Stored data
++++
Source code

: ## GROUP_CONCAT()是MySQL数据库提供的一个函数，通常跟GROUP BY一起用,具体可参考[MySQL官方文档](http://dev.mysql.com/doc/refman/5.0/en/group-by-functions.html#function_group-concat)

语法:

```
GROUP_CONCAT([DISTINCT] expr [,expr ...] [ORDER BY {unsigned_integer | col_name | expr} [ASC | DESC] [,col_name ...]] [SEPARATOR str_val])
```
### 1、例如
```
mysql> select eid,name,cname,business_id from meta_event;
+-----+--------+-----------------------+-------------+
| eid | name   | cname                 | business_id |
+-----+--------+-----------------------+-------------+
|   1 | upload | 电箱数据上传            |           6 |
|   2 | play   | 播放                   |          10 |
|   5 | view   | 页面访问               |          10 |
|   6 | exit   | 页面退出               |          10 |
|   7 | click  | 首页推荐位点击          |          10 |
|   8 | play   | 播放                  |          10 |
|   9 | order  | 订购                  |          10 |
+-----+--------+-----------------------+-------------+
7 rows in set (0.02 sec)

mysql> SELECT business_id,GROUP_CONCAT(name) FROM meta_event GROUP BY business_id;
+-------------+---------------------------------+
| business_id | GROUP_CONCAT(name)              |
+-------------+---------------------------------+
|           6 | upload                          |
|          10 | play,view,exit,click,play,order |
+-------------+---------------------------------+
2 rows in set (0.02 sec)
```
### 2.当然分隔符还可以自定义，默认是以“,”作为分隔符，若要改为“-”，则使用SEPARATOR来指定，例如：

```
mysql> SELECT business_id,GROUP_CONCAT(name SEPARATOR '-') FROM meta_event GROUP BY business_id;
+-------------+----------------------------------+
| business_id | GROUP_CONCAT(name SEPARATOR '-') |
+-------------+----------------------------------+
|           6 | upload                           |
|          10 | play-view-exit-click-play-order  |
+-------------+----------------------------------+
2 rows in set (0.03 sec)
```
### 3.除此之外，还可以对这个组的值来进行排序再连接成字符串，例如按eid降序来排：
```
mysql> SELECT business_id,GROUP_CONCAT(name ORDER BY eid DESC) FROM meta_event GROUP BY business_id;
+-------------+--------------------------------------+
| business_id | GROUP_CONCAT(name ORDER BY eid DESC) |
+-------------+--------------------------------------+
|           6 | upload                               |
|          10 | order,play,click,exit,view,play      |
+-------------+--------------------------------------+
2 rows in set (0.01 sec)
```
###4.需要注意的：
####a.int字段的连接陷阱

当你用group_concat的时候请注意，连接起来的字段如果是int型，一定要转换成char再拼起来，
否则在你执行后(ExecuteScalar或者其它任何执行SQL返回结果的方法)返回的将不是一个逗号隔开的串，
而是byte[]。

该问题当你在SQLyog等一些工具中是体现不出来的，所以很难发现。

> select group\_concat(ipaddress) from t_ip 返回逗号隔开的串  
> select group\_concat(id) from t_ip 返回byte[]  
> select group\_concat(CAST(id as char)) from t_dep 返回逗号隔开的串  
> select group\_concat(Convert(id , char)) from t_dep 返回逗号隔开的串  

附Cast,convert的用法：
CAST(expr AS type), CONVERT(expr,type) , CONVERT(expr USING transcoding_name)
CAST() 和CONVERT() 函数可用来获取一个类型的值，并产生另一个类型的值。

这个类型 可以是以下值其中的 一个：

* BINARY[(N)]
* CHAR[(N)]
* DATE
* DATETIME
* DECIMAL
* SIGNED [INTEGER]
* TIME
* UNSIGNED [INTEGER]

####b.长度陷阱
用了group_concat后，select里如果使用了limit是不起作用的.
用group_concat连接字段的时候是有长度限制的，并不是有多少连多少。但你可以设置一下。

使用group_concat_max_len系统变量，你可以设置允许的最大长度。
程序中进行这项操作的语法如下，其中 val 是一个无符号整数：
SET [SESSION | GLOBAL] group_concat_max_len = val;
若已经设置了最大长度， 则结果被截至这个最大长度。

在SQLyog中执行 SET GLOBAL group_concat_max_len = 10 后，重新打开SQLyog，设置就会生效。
++++
• _Your task_
When a line of the records has the word "cname", pick it out and copy it.

• _Expected answer_
mysql> select eid,name,cname,business_id from meta_event;
| eid | name   | cname                 | business_id |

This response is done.